Der Wächter folgte dem Mann bis in die Kaufmannsstrasse, wo der dünne Alchemist einen kleinen dunklen Laden betrat. Robin blieb vor dem Laden stehen und betrachtete das Schaufenster. Mit dicken, blauen geschwungenen Lettern stand an der Scheibe geschrieben 'Salpeter Sulfat - Zündende Ideen - Alchemistischer Kleinhandel.
Langsam öffnete Robs die alte Ladentür. Kleine Farbpartikel blätterten ab, was ein untrügliches Zeichen für die Renovierungsbedürftigkeit des kleinen Ladens war, oder auf einen finanziellen Engpass des Besitzers hinwies.
Muffige und von verschiedenen Chemikalien durchsetzte Luft schlug ihm entgegen. Neugierig betrachtete der DOG-Wächter die verschiedenen Auslagen. Von Zündhölzern, über verschiedene Glasfläschchen und verschiedene Röhrchen, die mit Pulver Nr. 1 gefüllt waren, alles was sich ein Junge zum 'Basteln' wünscht, konnte man hier erstehen. In einer verschlossenen Glasvitrine standen auch Fläschchen mit der Aufschrift Quecksilber und Arsen. Die Fläschchen waren säuberlich mit kleinen gelben Totenköpfchen versehen, was untrüglich auf die Giftigkeit der Substanzen hinwies.
"Kann ich Ihnen behilflich sein?", erschreckte ihn eine Stimme, die aus dem hinteren Teil des Ladens kam.

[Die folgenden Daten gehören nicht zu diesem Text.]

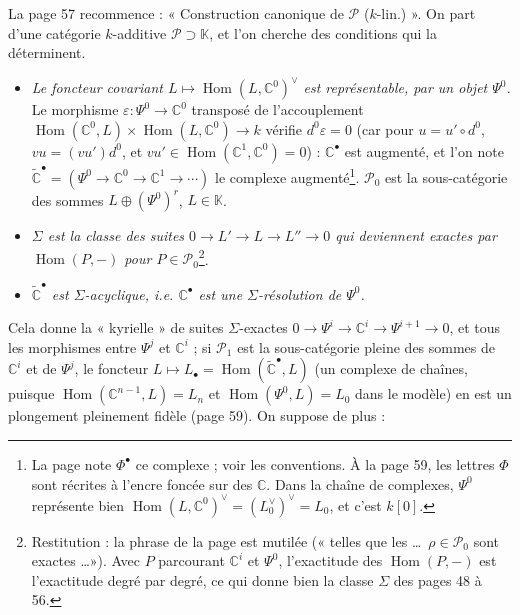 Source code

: \documentclass[11pt,a4paper]{article}
\begin{document}
La page 57 recommence : « Construction canonique de $\mathcal{P}$
($k$-lin.) ». On part d'une catégorie $k$-additive $\mathcal{P} \supset
\mathbb{K}$, et l'on cherche des conditions qui la déterminent.
\begin{itemize}
\item[a)] \emph{Le foncteur covariant $L \mapsto \operatorname{Hom}(L,
\mathbb{C}^{0})^{\vee}$ est représentable, par un objet $\Psi^{0}$.} Le
morphisme $\varepsilon : \Psi^{0} \to \mathbb{C}^{0}$ transposé de
l'accouplement $\operatorname{Hom}(\mathbb{C}^{0}, L) \times
\operatorname{Hom}(L, \mathbb{C}^{0}) \to k$ vérifie $d^{0}\varepsilon = 0$
(car pour $u = u' \circ d^{0}$, $vu = (vu')d^{0}$, et $vu' \in
\operatorname{Hom}(\mathbb{C}^{1}, \mathbb{C}^{0}) = 0$) : $\mathbb{C}^{\bullet}$
est augmenté, et l'on note $\widetilde{\mathbb{C}}^{\bullet} = (\Psi^{0} \to
\mathbb{C}^{0} \to \mathbb{C}^{1} \to \cdots)$ le complexe augmenté\footnote{La
page note $\Phi^{\bullet}$ ce complexe ; voir les conventions. À la page 59,
les lettres $\Phi$ sont récrites à l'encre foncée sur des $\mathbb{C}$. Dans
la chaîne de complexes, $\Psi^{0}$ représente bien
$\operatorname{Hom}(L, \mathbb{C}^{0})^{\vee} = (L_{0}^{\vee})^{\vee} =
L_{0}$, et c'est $k[0]$.}. $\mathcal{P}_{0}$ est la sous-catégorie des
sommes $L \oplus (\Psi^{0})^{r}$, $L \in \mathbb{K}$.
\item[b)] \emph{$\Sigma$ est la classe des suites $0 \to L' \to L \to L''
\to 0$ qui deviennent exactes par $\operatorname{Hom}(P, -)$ pour $P \in
\mathcal{P}_{0}$}\footnote{Restitution : la phrase de la page est mutilée
(« telles que les \ldots\ $\rho \in \mathcal{P}_{0}$ sont exactes \ldots »).
Avec $P$ parcourant $\mathbb{C}^{i}$ et $\Psi^{0}$, l'exactitude des
$\operatorname{Hom}(P, -)$ est l'exactitude degré par degré, ce qui donne
bien la classe $\Sigma$ des pages 48 à 56.}.
\item[c)] \emph{$\widetilde{\mathbb{C}}^{\bullet}$ est $\Sigma$-acyclique,
i.e. $\mathbb{C}^{\bullet}$ est une $\Sigma$-résolution de $\Psi^{0}$.}
\end{itemize}
Cela donne la « kyrielle » de suites $\Sigma$-exactes $0 \to \Psi^{i} \to
\mathbb{C}^{i} \to \Psi^{i+1} \to 0$, et tous les morphismes entre $\Psi^{j}$
et $\mathbb{C}^{i}$ ; si $\mathcal{P}_{1}$ est la sous-catégorie pleine des
sommes de $\mathbb{C}^{i}$ et de $\Psi^{j}$, le foncteur $L \mapsto
L_{\bullet} = \operatorname{Hom}(\widetilde{\mathbb{C}}^{\bullet}, L)$ (un
complexe de chaînes, puisque $\operatorname{Hom}(\mathbb{C}^{n-1}, L) = L_{n}$
et $\operatorname{Hom}(\Psi^{0}, L) = L_{0}$ dans le modèle) en est un plongement pleinement fidèle (page 59). On suppose de plus :
\end{document}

"Ähhm.., ich schaue mich nur ein wenig um.", entgegnete Robin der, bis jetzt noch, gesichtslosen Stimme.
"Wir haben ein paar wunderschöne Knallkörper im Angebot. Die explodieren da, wo Sie sie hinwerfen, und nicht in der Hand, wie bei so vielen Produkten, die von der Gilde kommen."
"Ach", sagte der Dobermann jetzt ziemlich interessiert. "Sie gehören nicht der Gilde an?"
"Nein! Mit diesen Quacksalbern und alchemistischen Nichtskönnern will ich nicht in Verbindung gebracht werden.", spie die Stimme aus.
"Finden Sie diese Aussagen nicht sehr gefährlich?", wunderte sich Robin.
"Ich sage dies jedem, der in meinen Laden kommt! Ich lasse mich nicht von dieser Gilde unterdrücken!", erklang es stolz aus dem Dunkel.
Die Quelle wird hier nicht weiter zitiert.